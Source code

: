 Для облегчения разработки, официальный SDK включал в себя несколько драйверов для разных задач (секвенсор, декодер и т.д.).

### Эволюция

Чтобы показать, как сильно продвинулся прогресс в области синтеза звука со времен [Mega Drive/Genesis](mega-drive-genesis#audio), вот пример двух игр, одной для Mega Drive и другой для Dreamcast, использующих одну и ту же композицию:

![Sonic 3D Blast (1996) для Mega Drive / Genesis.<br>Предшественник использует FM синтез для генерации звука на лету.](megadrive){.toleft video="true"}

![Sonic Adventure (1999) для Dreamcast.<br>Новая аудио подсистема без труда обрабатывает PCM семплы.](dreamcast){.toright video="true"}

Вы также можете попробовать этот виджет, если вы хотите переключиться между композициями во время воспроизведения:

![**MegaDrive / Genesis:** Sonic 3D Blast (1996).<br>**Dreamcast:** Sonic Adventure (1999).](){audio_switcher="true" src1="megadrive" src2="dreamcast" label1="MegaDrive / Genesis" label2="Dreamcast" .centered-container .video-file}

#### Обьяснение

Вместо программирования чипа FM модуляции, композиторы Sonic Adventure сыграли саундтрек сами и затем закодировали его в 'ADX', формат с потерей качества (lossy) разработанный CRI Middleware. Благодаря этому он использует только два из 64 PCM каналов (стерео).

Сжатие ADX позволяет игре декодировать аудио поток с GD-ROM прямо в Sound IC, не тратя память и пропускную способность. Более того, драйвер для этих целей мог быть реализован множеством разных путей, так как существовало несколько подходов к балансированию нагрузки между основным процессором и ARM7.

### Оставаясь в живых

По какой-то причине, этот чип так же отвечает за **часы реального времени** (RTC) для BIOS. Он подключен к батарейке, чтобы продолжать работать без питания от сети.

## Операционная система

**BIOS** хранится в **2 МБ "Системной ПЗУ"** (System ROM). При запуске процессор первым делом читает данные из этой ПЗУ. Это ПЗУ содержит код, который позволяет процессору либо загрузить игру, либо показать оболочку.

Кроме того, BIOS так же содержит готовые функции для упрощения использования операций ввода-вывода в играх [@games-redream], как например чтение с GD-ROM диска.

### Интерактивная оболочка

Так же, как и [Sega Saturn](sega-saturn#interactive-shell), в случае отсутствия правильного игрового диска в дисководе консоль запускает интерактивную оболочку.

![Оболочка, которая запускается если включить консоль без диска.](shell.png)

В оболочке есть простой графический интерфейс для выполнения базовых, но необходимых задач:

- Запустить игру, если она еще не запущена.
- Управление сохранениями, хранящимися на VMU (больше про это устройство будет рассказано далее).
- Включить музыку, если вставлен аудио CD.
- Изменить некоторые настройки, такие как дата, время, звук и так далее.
══════════
* [ABOUT THIS EXERCISE]
Look through the entries above, and wherever a line holds the word "время", copy it.

* [TASK RESULT]
Вы также можете попробовать этот виджет, если вы хотите переключиться между композициями во время воспроизведения:
- Изменить некоторые настройки, такие как дата, время, звук и так далее.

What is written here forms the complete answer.